- Exercise requirements: Search the records for the string "size" and copy every line in which it appears.

= = = =

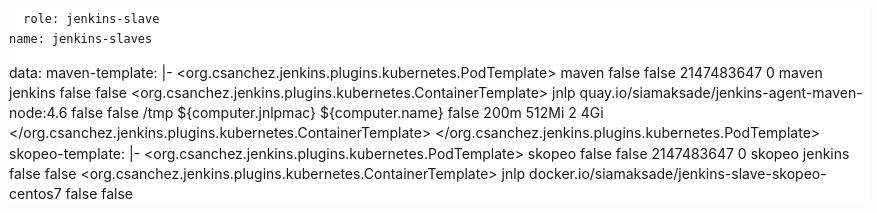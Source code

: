       role: jenkins-slave
    name: jenkins-slaves
  data:
    maven-template: |-
      <org.csanchez.jenkins.plugins.kubernetes.PodTemplate>
        <inheritFrom></inheritFrom>
        <name>maven</name>
        <privileged>false</privileged>
        <alwaysPullImage>false</alwaysPullImage>
        <instanceCap>2147483647</instanceCap>
        <idleMinutes>0</idleMinutes>
        <label>maven</label>
        <serviceAccount>jenkins</serviceAccount>
        <nodeSelector></nodeSelector>
        <customWorkspaceVolumeEnabled>false</customWorkspaceVolumeEnabled>
        <workspaceVolume class="org.csanchez.jenkins.plugins.kubernetes.volumes.workspace.EmptyDirWorkspaceVolume">
          <memory>false</memory>
        </workspaceVolume>
        <volumes />
        <containers>
          <org.csanchez.jenkins.plugins.kubernetes.ContainerTemplate>
            <name>jnlp</name>
            <image>quay.io/siamaksade/jenkins-agent-maven-node:4.6</image>
            <privileged>false</privileged>
            <alwaysPullImage>false</alwaysPullImage>
            <workingDir>/tmp</workingDir>
            <command></command>
            <args>${computer.jnlpmac} ${computer.name}</args>
            <ttyEnabled>false</ttyEnabled>
            <resourceRequestCpu>200m</resourceRequestCpu>
            <resourceRequestMemory>512Mi</resourceRequestMemory>
            <resourceLimitCpu>2</resourceLimitCpu>
            <resourceLimitMemory>4Gi</resourceLimitMemory>
            <envVars/>
          </org.csanchez.jenkins.plugins.kubernetes.ContainerTemplate>
        </containers>
        <envVars/>
        <annotations/>
        <imagePullSecrets/>
      </org.csanchez.jenkins.plugins.kubernetes.PodTemplate>
    skopeo-template: |-
      <org.csanchez.jenkins.plugins.kubernetes.PodTemplate>
        <inheritFrom></inheritFrom>
        <name>skopeo</name>
        <privileged>false</privileged>
        <alwaysPullImage>false</alwaysPullImage>
        <instanceCap>2147483647</instanceCap>
        <idleMinutes>0</idleMinutes>
        <label>skopeo</label>
        <serviceAccount>jenkins</serviceAccount>
        <nodeSelector></nodeSelector>
        <customWorkspaceVolumeEnabled>false</customWorkspaceVolumeEnabled>
        <workspaceVolume class="org.csanchez.jenkins.plugins.kubernetes.volumes.workspace.EmptyDirWorkspaceVolume">
          <memory>false</memory>
        </workspaceVolume>
        <volumes />
        <containers>
          <org.csanchez.jenkins.plugins.kubernetes.ContainerTemplate>
            <name>jnlp</name>
            <image>docker.io/siamaksade/jenkins-slave-skopeo-centos7</image>
            <privileged>false</privileged>
            <alwaysPullImage>false</alwaysPullImage>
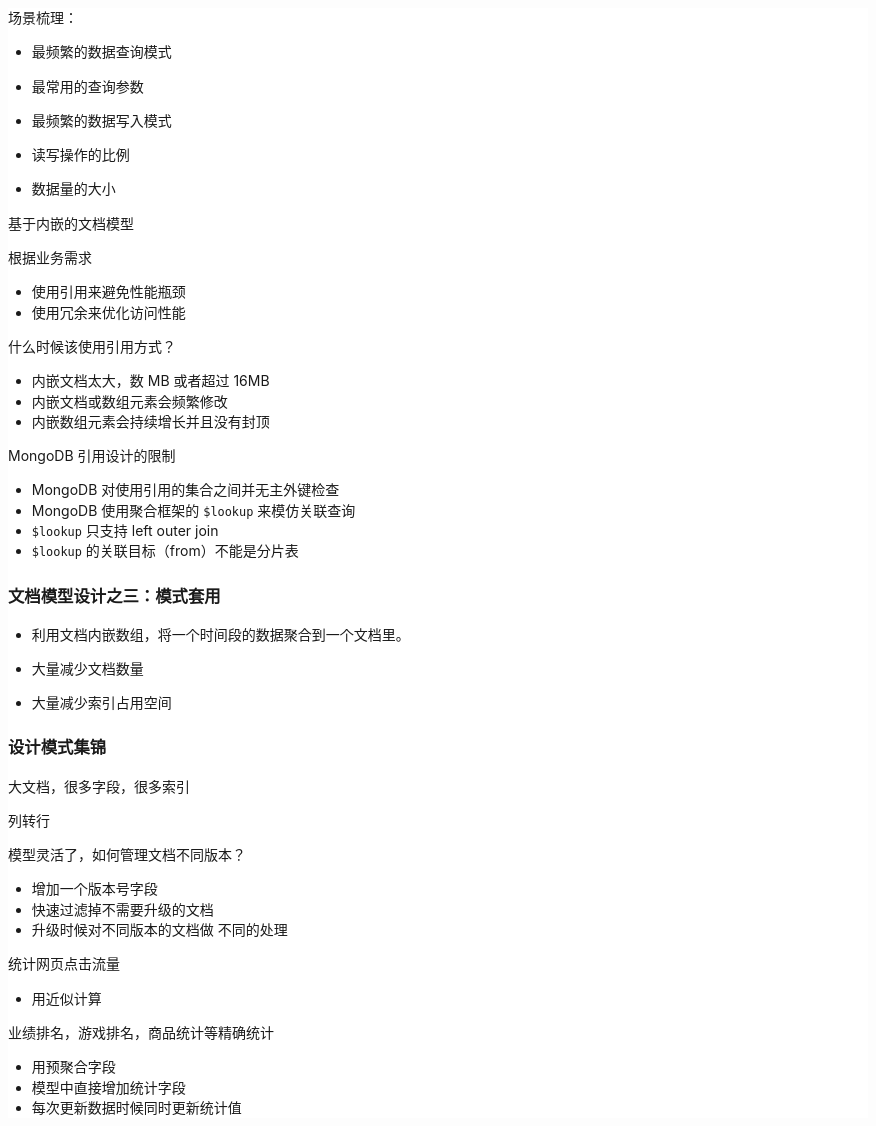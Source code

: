场景梳理：

- 最频繁的数据查询模式

- 最常用的查询参数

- 最频繁的数据写入模式

- 读写操作的比例

- 数据量的大小

基于内嵌的文档模型

根据业务需求

- 使用引用来避免性能瓶颈
- 使用冗余来优化访问性能

什么时候该使用引用方式？

- 内嵌文档太大，数 MB 或者超过 16MB
- 内嵌文档或数组元素会频繁修改
- 内嵌数组元素会持续增长并且没有封顶

MongoDB 引用设计的限制

- MongoDB 对使用引用的集合之间并无主外键检查
- MongoDB 使用聚合框架的 `$lookup` 来模仿关联查询
- `$lookup` 只支持 left outer join
- `$lookup` 的关联目标（from）不能是分片表

### 文档模型设计之三：模式套用

- 利用文档内嵌数组，将一个时间段的数据聚合到一个文档里。

- 大量减少文档数量

- 大量减少索引占用空间

### 设计模式集锦

大文档，很多字段，很多索引

列转行

模型灵活了，如何管理文档不同版本？

- 增加一个版本号字段
- 快速过滤掉不需要升级的文档
- 升级时候对不同版本的文档做 不同的处理

统计网页点击流量

- 用近似计算

业绩排名，游戏排名，商品统计等精确统计

- 用预聚合字段
- 模型中直接增加统计字段
- 每次更新数据时候同时更新统计值
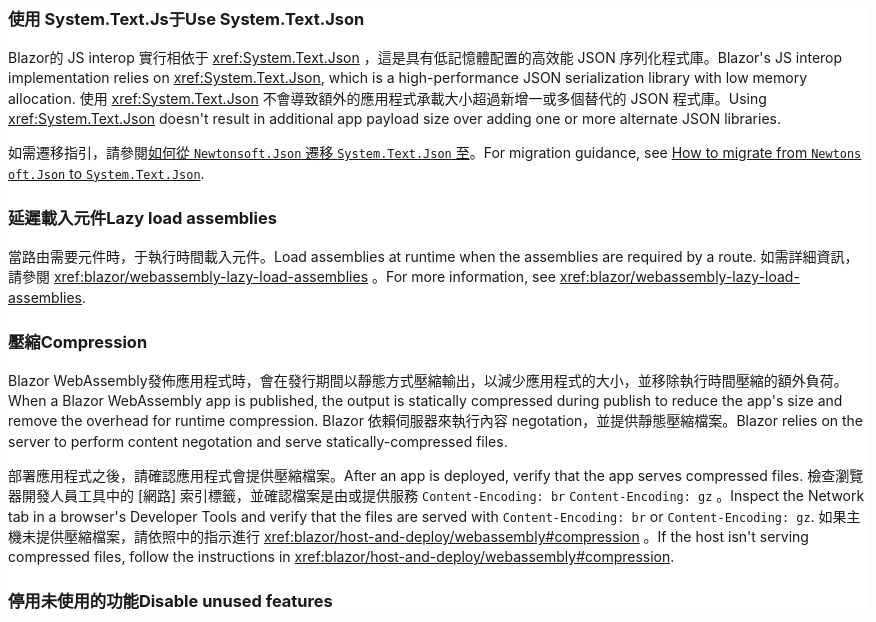 ### <a name="use-systemtextjson"></a><span data-ttu-id="7299d-302">使用 System.Text.Js于</span><span class="sxs-lookup"><span data-stu-id="7299d-302">Use System.Text.Json</span></span>

<span data-ttu-id="7299d-303">Blazor的 JS interop 實行相依于 <xref:System.Text.Json> ，這是具有低記憶體配置的高效能 JSON 序列化程式庫。</span><span class="sxs-lookup"><span data-stu-id="7299d-303">Blazor's JS interop implementation relies on <xref:System.Text.Json>, which is a high-performance JSON serialization library with low memory allocation.</span></span> <span data-ttu-id="7299d-304">使用 <xref:System.Text.Json> 不會導致額外的應用程式承載大小超過新增一或多個替代的 JSON 程式庫。</span><span class="sxs-lookup"><span data-stu-id="7299d-304">Using <xref:System.Text.Json> doesn't result in additional app payload size over adding one or more alternate JSON libraries.</span></span>

<span data-ttu-id="7299d-305">如需遷移指引，請參閱[如何從 `Newtonsoft.Json` 遷移 `System.Text.Json` 至](/dotnet/standard/serialization/system-text-json-migrate-from-newtonsoft-how-to)。</span><span class="sxs-lookup"><span data-stu-id="7299d-305">For migration guidance, see [How to migrate from `Newtonsoft.Json` to `System.Text.Json`](/dotnet/standard/serialization/system-text-json-migrate-from-newtonsoft-how-to).</span></span>

### <a name="lazy-load-assemblies"></a><span data-ttu-id="7299d-306">延遲載入元件</span><span class="sxs-lookup"><span data-stu-id="7299d-306">Lazy load assemblies</span></span>

<span data-ttu-id="7299d-307">當路由需要元件時，于執行時間載入元件。</span><span class="sxs-lookup"><span data-stu-id="7299d-307">Load assemblies at runtime when the assemblies are required by a route.</span></span> <span data-ttu-id="7299d-308">如需詳細資訊，請參閱 <xref:blazor/webassembly-lazy-load-assemblies> 。</span><span class="sxs-lookup"><span data-stu-id="7299d-308">For more information, see <xref:blazor/webassembly-lazy-load-assemblies>.</span></span>

### <a name="compression"></a><span data-ttu-id="7299d-309">壓縮</span><span class="sxs-lookup"><span data-stu-id="7299d-309">Compression</span></span>

<span data-ttu-id="7299d-310">Blazor WebAssembly發佈應用程式時，會在發行期間以靜態方式壓縮輸出，以減少應用程式的大小，並移除執行時間壓縮的額外負荷。</span><span class="sxs-lookup"><span data-stu-id="7299d-310">When a Blazor WebAssembly app is published, the output is statically compressed during publish to reduce the app's size and remove the overhead for runtime compression.</span></span> <span data-ttu-id="7299d-311">Blazor 依賴伺服器來執行內容 negotation，並提供靜態壓縮檔案。</span><span class="sxs-lookup"><span data-stu-id="7299d-311">Blazor relies on the server to perform content negotation and serve statically-compressed files.</span></span>

<span data-ttu-id="7299d-312">部署應用程式之後，請確認應用程式會提供壓縮檔案。</span><span class="sxs-lookup"><span data-stu-id="7299d-312">After an app is deployed, verify that the app serves compressed files.</span></span> <span data-ttu-id="7299d-313">檢查瀏覽器開發人員工具中的 [網路] 索引標籤，並確認檔案是由或提供服務 `Content-Encoding: br` `Content-Encoding: gz` 。</span><span class="sxs-lookup"><span data-stu-id="7299d-313">Inspect the Network tab in a browser's Developer Tools and verify that the files are served with `Content-Encoding: br` or `Content-Encoding: gz`.</span></span> <span data-ttu-id="7299d-314">如果主機未提供壓縮檔案，請依照中的指示進行 <xref:blazor/host-and-deploy/webassembly#compression> 。</span><span class="sxs-lookup"><span data-stu-id="7299d-314">If the host isn't serving compressed files, follow the instructions in <xref:blazor/host-and-deploy/webassembly#compression>.</span></span>

### <a name="disable-unused-features"></a><span data-ttu-id="7299d-315">停用未使用的功能</span><span class="sxs-lookup"><span data-stu-id="7299d-315">Disable unused features</span></span>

= = = =

- Task result:
<span data-ttu-id="7299d-303">Blazor的 JS interop 實行相依于 <xref:System.Text.Json> ，這是具有低記憶體配置的高效能 JSON 序列化程式庫。</span><span class="sxs-lookup"><span data-stu-id="7299d-303">Blazor's JS interop implementation relies on <xref:System.Text.Json>, which is a high-performance JSON serialization library with low memory allocation.</span></span> <span data-ttu-id="7299d-304">使用 <xref:System.Text.Json> 不會導致額外的應用程式承載大小超過新增一或多個替代的 JSON 程式庫。</span><span class="sxs-lookup"><span data-stu-id="7299d-304">Using <xref:System.Text.Json> doesn't result in additional app payload size over adding one or more alternate JSON libraries.</span></span>
<span data-ttu-id="7299d-310">Blazor WebAssembly發佈應用程式時，會在發行期間以靜態方式壓縮輸出，以減少應用程式的大小，並移除執行時間壓縮的額外負荷。</span><span class="sxs-lookup"><span data-stu-id="7299d-310">When a Blazor WebAssembly app is published, the output is statically compressed during publish to reduce the app's size and remove the overhead for runtime compression.</span></span> <span data-ttu-id="7299d-311">Blazor 依賴伺服器來執行內容 negotation，並提供靜態壓縮檔案。</span><span class="sxs-lookup"><span data-stu-id="7299d-311">Blazor relies on the server to perform content negotation and serve statically-compressed files.</span></span>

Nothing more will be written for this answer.